Winter Solstice
Solstice yesterday, and today’s gentle daylight promises to stick around a little longer. Slowly, inexorably, over the next six months, my much loved cool, silvery grey world will brighten, quicken, surge, harden, crack. The light, waxing insistently, will demand more and more attention, lavishing its deceptive friendly warmth (careful, it can sting!) until by June it reaches zenith. And grateful homage will be duly paid by all manner of chlorophyll-fed life, gathering up the energy that will sustain them through another year.
Then, as if raging against its own dimming, the light will turn on us, browning and burning the thirsty earth even as it reddens the tomatoes and sweetens the melons. And we will eagerly await the fall rains.
Northern human tribes have celebrated the winter solstice for eons, and I am quite aware that my feelings of loss at this time are not widely shared. “How can November be your favourite month!?!” my sister asks, faint disgust tinging her voice. It’s a good question, to which I don’t have the answer.
I am a morning person. I enjoy all the four seasons (although I must work diligently to appreciate summer). Yet I have always been more comfortable in the dark than in the daylight. My favourite childhood summer memories involve playing tag and riding bikes through long dusky purple evenings, streetlights switching on, hoping that Mom would forget to call us in until well after dark. And when I was ten, after our family moved out of the city to the streetlight-free countryside, feeling comforted by the friendly black night keeping me snug and safe. This was where I belonged. When I grew up and got my first city apartment, it was the light I couldn’t stand, not the noise. I got back out to the country as quick as I could.

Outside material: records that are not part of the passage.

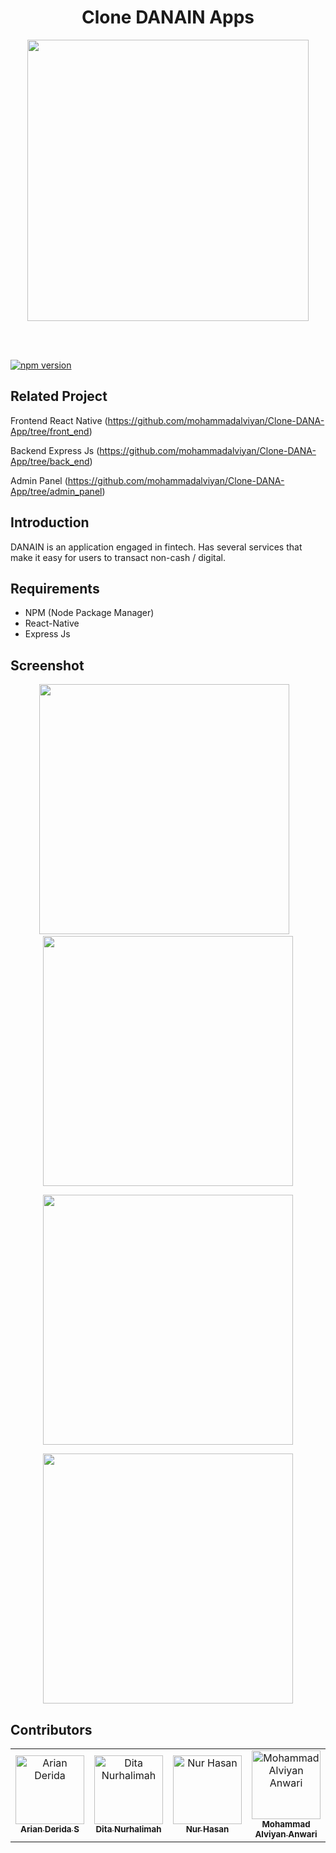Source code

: <h1 align="center">Clone DANAIN Apps</h1>

<p align="center">
  <img src="Assets/logo.jpeg" width="450"/>
</p>
 
<br/><br/>

<a href="#">
  <img src="https://img.shields.io/badge/ReactNative-0.61-blue.svg?style=flat-square" alt="npm version">
</a>


## Related Project
Frontend React Native (https://github.com/mohammadalviyan/Clone-DANA-App/tree/front_end)

Backend Express Js (https://github.com/mohammadalviyan/Clone-DANA-App/tree/back_end)

Admin Panel (https://github.com/mohammadalviyan/Clone-DANA-App/tree/admin_panel)

## Introduction

DANAIN is an application engaged in fintech. Has several services that make it easy for users to transact non-cash / digital.


## Requirements
  - NPM (Node Package Manager)
  - React-Native
  - Express Js

## Screenshot
  <p align="center">
    <span>
      <img src="Assets/splash.jpeg" width="400px" />&nbsp;&nbsp;&nbsp;
      <img src="Assets/onboarding.jpeg" width="400px" />
    </span>

  </p>
  <p align="center">
    <span>
       <img src="Assets/login.jpeg" width="400px" />
    </span>
  </p>
  <p align="center">
    <span>
       <img src="Assets/dashboard.jpeg" width="400px" />
    </span>
  </p>

## Contributors

<table border="0">
  <tr>
    <td align="center">
      <a href="https://github.com/Derida23">
        <img width="110" src="https://avatars1.githubusercontent.com/Derida23" alt="Arian Derida"><br/>
          <sub><b>Arian Derida S</b></sub>
      </a>
    </td>
    <td align="center">
      <a href="https://github.com/ditanh97">
        <img width="110" src="https://avatars0.githubusercontent.com/ditanh97" alt="Dita Nurhalimah"><br/>
          <sub><b>Dita Nurhalimah</b></sub>
      </a>
    </td>
    <td align="center">
      <a href="https://github.com/nhasoenhasan">
        <img width="110" src="https://avatars1.githubusercontent.com/nhasoenhasan" alt="Nur Hasan"><br/>
          <sub><b>Nur Hasan</b></sub>
      </a>
    </td>
    <td align="center">
      <a href="https://github.com/mohammadalviyan">
        <img width="110" src="https://avatars1.githubusercontent.com/mohammadalviyan" alt="Mohammad Alviyan Anwari"><br/>
          <sub><b>Mohammad Alviyan Anwari</b></sub>
      </a>
    </td>
  </tr>
</table>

Once my children were of the age to enjoy bedtime stories, Janice May Udry’s The Moon Jumpers, a simple story involving children playing after dark on a summer evening and joyfully illustrated by Maurice Sendak, was my absolute favourite. I know it by heart. We also enjoyed many ‘night walks’, roaming the neighbourhood well after dark. Did I pass on my love of the dark? I don’t know, you’d have to ask my children.
But there’s nothing to be done, it’s all out of my control, so I shall simply indulge myself with a little solstice sadness, and resolve to savour my dim grey days and dark black nights, before light chases them away for another year.